- _The input_
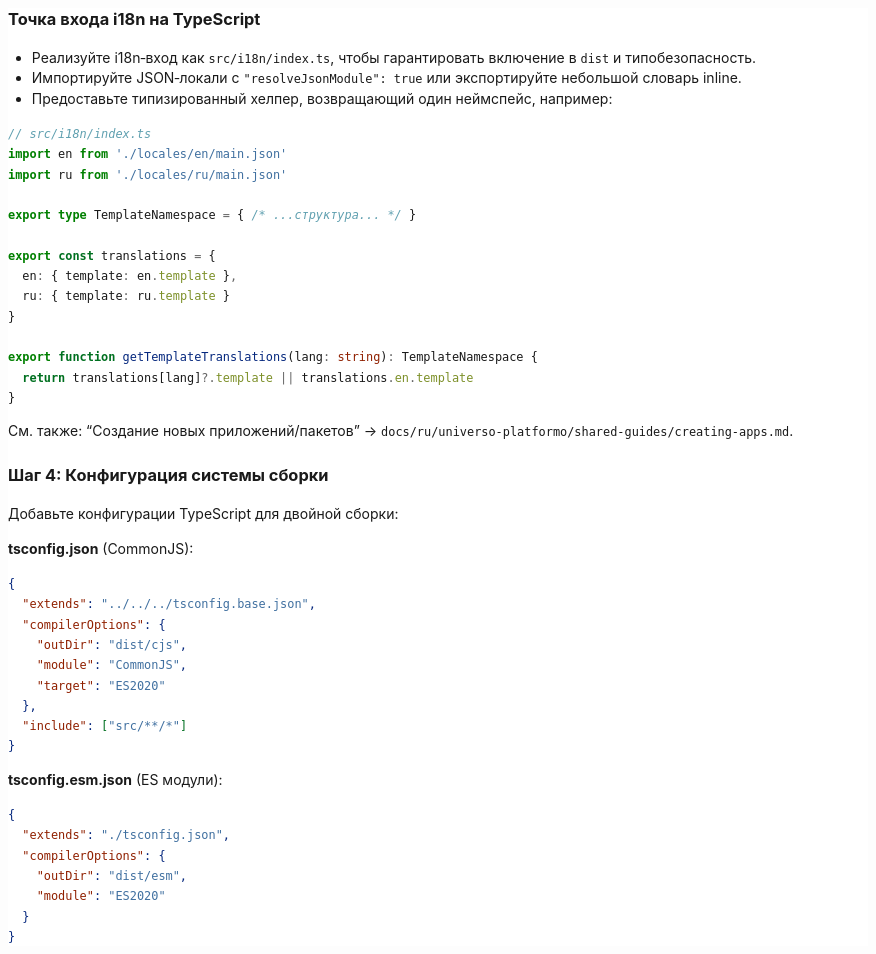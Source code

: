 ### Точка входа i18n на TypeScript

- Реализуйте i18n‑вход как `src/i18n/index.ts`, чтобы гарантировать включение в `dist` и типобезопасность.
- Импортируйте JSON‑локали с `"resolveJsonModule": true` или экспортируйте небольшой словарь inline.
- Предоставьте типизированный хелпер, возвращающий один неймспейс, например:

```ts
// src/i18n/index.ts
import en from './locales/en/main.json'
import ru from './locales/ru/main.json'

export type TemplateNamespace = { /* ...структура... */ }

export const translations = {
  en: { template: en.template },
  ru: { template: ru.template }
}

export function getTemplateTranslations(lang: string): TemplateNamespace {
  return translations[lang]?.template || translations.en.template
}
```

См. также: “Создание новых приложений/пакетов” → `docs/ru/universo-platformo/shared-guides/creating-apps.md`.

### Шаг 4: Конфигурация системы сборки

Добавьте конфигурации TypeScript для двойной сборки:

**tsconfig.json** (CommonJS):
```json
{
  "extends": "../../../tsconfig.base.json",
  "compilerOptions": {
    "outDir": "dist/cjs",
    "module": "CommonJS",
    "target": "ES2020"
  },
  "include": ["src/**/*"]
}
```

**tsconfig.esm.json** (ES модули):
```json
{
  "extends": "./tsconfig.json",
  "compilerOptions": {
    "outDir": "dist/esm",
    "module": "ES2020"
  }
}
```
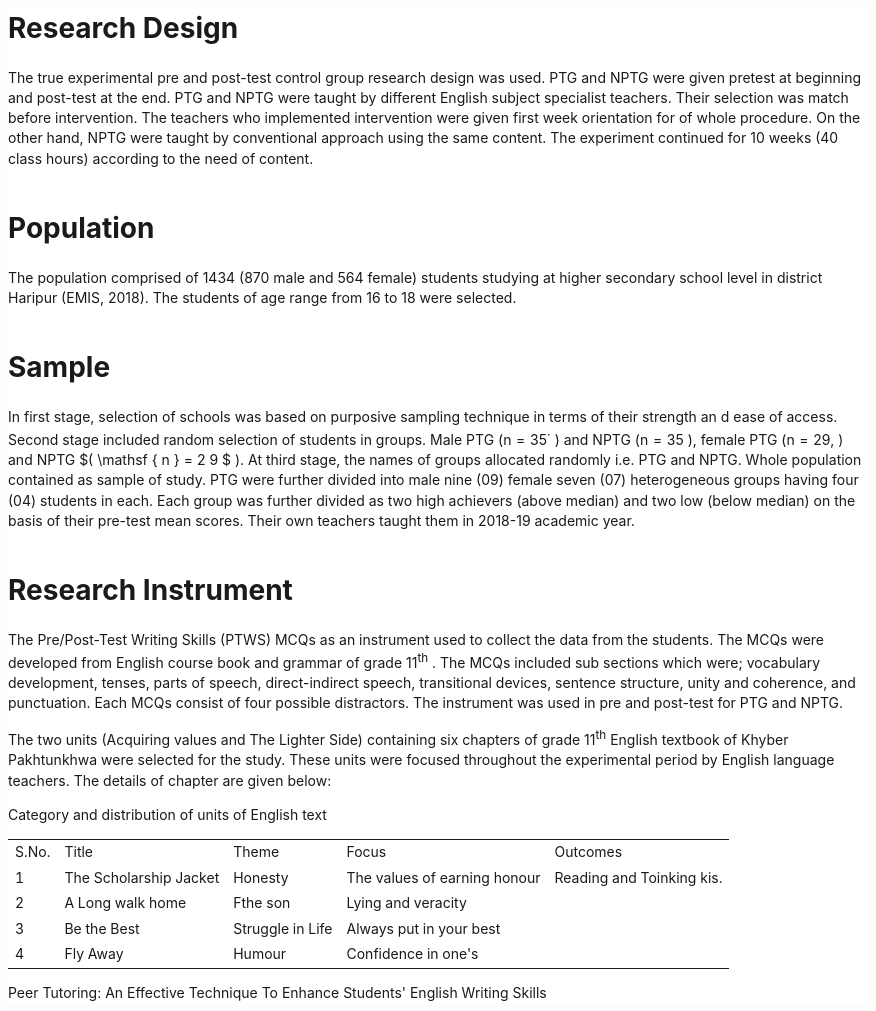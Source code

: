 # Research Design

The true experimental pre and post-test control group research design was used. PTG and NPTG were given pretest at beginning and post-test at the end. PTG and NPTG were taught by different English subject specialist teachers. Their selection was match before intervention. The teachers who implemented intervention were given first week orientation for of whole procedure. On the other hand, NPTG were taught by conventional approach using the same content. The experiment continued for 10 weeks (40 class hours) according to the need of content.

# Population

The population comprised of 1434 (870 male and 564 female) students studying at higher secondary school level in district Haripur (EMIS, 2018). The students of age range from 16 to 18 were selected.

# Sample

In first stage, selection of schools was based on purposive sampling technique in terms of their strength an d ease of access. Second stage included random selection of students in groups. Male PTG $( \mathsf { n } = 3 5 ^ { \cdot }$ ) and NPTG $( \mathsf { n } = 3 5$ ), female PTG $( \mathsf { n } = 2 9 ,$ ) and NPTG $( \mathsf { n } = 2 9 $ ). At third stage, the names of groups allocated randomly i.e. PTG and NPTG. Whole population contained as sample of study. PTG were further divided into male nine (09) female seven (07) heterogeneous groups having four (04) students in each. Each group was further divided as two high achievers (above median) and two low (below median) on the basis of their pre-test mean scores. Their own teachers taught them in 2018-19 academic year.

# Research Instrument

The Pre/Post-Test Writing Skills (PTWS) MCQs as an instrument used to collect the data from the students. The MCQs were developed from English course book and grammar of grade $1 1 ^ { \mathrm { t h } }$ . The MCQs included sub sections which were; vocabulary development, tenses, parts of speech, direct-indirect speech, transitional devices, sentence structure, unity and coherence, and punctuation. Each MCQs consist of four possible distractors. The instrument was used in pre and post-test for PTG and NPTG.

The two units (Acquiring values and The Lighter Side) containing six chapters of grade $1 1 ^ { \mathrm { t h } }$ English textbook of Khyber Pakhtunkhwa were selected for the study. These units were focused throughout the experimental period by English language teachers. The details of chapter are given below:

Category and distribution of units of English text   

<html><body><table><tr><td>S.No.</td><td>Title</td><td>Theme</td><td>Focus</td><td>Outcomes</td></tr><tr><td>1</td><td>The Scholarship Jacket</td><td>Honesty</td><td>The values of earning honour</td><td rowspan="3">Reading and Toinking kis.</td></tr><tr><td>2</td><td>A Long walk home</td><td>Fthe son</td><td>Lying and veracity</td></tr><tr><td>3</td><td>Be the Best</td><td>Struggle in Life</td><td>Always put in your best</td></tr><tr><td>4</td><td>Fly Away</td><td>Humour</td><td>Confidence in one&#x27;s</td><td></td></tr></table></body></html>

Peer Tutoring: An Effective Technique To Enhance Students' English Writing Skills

==

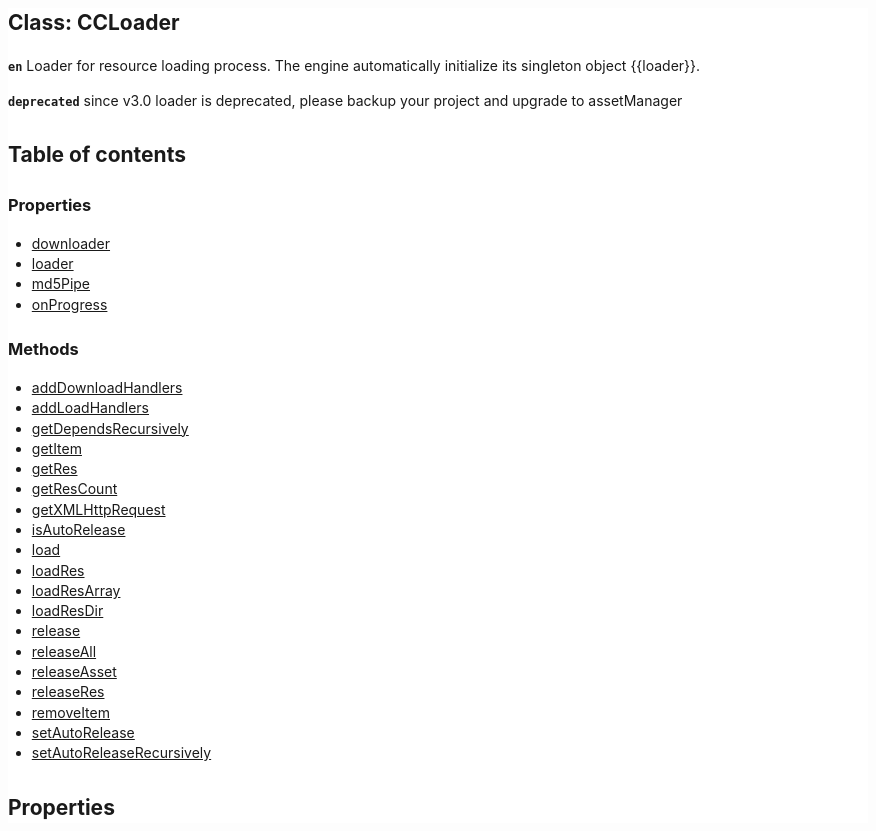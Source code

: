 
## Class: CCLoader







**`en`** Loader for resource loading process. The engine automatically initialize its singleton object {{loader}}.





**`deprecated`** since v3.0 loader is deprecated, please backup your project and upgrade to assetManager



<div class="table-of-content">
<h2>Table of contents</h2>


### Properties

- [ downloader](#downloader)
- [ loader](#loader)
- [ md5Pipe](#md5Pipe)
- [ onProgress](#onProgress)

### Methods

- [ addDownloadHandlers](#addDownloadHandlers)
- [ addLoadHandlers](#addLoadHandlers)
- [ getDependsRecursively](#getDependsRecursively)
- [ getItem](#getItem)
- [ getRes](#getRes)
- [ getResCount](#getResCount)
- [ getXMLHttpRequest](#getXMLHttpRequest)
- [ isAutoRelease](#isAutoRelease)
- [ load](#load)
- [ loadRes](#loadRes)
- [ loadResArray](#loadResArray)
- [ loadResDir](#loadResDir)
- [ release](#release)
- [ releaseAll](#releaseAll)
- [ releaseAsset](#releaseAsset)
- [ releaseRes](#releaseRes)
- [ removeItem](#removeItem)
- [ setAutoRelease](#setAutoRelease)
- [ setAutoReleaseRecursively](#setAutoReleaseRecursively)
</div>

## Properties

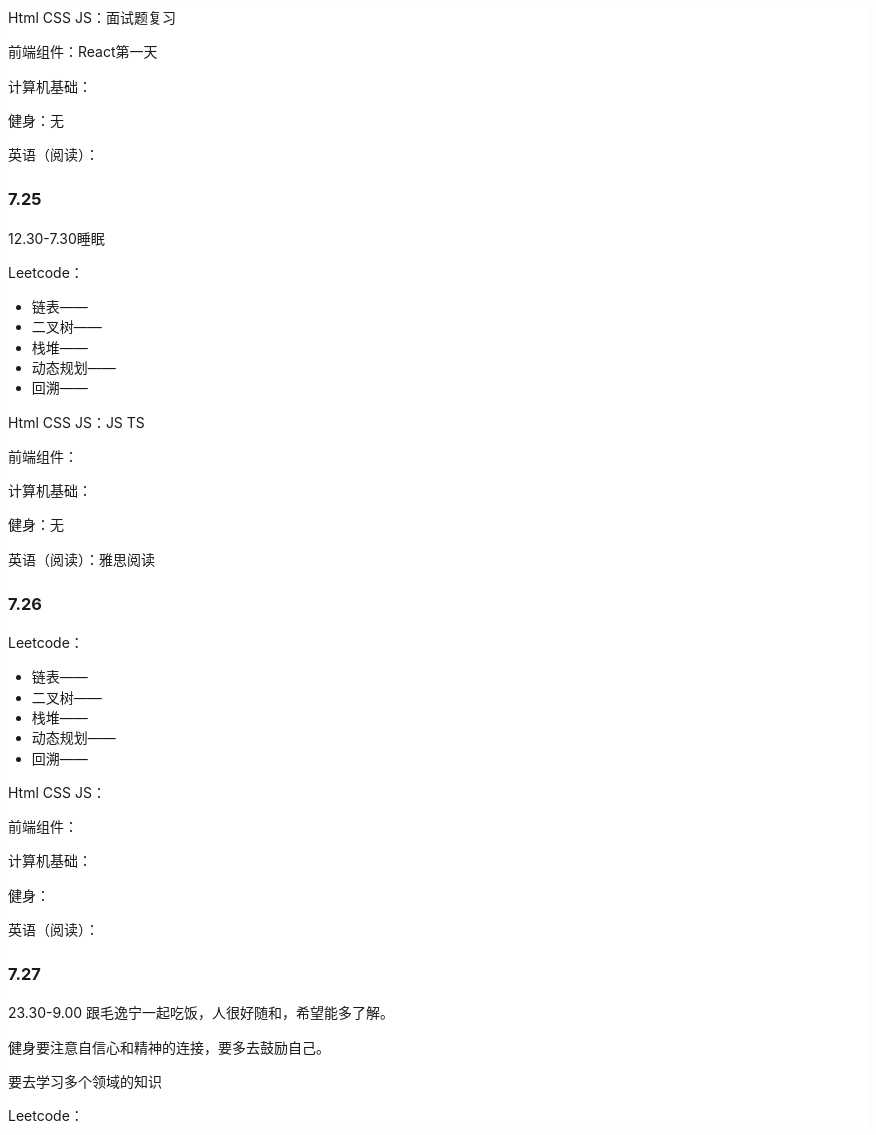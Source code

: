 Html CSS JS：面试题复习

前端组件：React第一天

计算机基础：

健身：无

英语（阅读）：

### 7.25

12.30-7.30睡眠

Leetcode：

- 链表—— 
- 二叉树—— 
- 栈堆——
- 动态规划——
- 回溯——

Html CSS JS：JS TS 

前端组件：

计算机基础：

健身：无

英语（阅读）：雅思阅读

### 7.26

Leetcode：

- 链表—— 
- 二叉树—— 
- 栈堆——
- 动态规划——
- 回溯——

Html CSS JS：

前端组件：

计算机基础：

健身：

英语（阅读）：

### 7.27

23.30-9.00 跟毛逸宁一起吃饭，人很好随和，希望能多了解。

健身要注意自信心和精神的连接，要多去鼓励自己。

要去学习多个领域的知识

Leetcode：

==

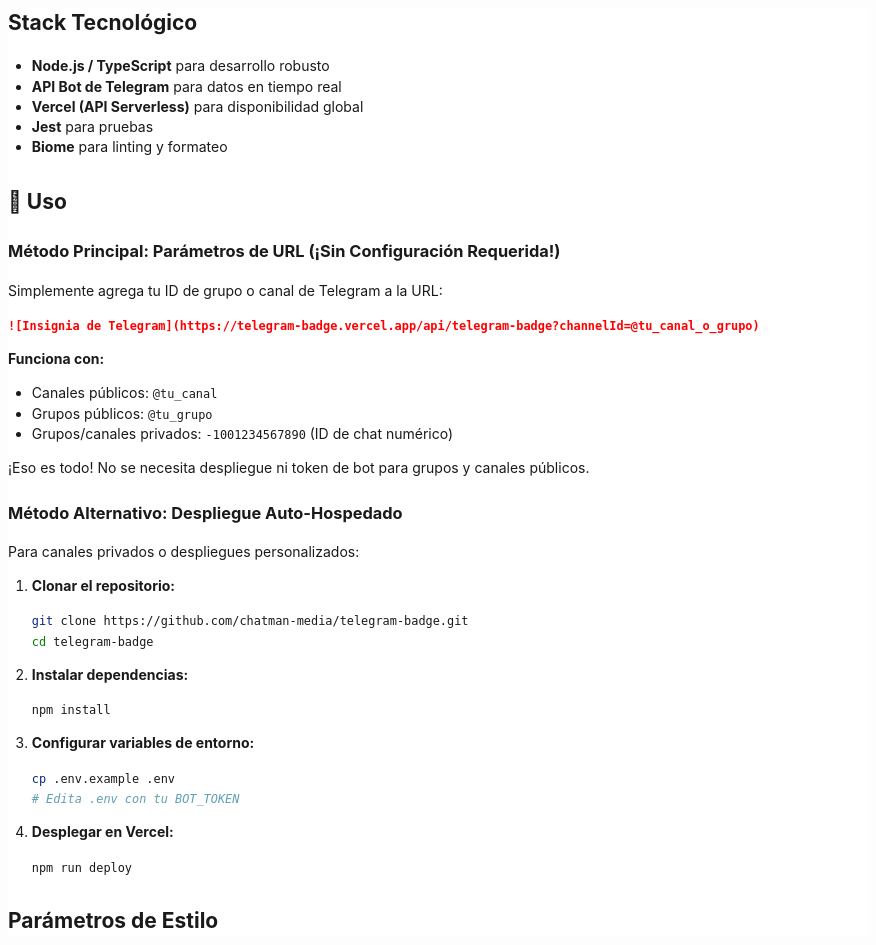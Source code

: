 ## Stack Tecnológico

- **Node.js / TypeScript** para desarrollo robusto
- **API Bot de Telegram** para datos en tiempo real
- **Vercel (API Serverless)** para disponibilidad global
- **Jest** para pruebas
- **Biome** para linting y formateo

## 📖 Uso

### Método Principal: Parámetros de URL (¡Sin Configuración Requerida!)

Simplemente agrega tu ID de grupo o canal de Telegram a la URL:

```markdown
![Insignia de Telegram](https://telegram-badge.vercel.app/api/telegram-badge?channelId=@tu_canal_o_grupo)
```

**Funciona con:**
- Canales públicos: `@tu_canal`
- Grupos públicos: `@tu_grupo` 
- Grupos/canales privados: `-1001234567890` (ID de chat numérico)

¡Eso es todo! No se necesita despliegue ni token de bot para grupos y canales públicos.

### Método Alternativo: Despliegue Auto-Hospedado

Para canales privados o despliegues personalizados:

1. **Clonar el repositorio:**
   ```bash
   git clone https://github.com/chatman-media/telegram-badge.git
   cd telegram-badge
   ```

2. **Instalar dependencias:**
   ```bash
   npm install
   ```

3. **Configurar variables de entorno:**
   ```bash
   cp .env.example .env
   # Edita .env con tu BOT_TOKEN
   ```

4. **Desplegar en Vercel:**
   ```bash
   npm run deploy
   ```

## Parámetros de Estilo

- _Task instructions_
Total the lines in the records above that contain the string "badge". Write only that total.

- _Result_
3